Collected data
________________________

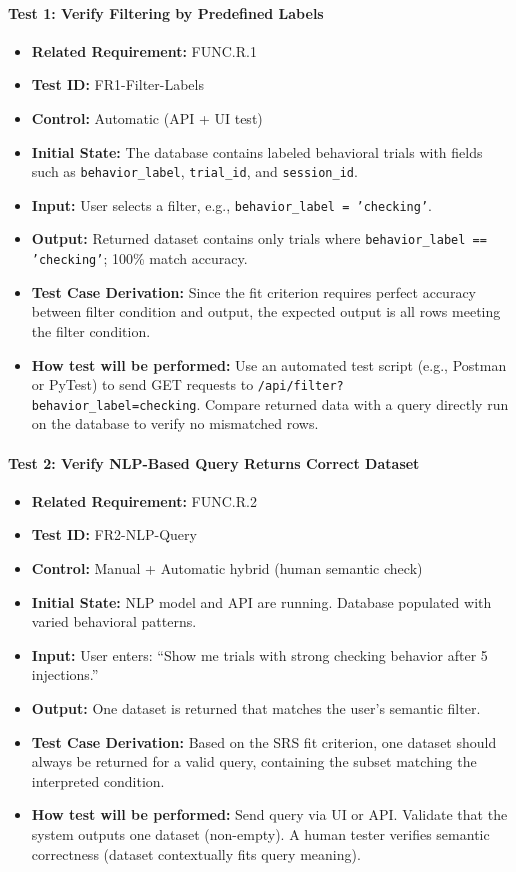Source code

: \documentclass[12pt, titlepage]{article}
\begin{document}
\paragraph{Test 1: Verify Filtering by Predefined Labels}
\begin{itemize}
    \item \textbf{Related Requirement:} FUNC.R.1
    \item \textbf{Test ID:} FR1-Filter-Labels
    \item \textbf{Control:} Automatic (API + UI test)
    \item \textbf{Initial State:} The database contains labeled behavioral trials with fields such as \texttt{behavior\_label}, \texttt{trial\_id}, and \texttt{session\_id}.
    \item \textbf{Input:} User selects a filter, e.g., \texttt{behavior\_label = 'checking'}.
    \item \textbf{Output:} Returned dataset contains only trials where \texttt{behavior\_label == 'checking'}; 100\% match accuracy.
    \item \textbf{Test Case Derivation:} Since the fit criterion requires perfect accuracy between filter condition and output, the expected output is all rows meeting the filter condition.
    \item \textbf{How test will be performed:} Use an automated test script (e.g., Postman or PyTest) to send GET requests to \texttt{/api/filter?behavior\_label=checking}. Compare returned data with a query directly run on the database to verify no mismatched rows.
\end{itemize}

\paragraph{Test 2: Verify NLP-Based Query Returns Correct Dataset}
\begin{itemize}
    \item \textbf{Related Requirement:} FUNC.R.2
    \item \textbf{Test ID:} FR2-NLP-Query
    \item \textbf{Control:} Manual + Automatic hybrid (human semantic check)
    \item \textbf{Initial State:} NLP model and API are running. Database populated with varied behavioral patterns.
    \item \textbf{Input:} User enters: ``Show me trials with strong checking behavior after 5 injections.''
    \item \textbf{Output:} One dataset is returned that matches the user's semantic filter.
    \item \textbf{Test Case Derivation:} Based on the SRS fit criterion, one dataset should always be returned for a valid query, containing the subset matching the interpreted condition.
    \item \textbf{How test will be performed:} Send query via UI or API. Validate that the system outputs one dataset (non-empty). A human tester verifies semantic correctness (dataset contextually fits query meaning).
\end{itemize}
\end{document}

________________________

What the task requires =>
Could you return exactly the lines above from the line with "user's semantic filter." to the line with "the interpreted condition.", both included, and nothing else?

Written response =>
    \item \textbf{Output:} One dataset is returned that matches the user's semantic filter.
    \item \textbf{Test Case Derivation:} Based on the SRS fit criterion, one dataset should always be returned for a valid query, containing the subset matching the interpreted condition.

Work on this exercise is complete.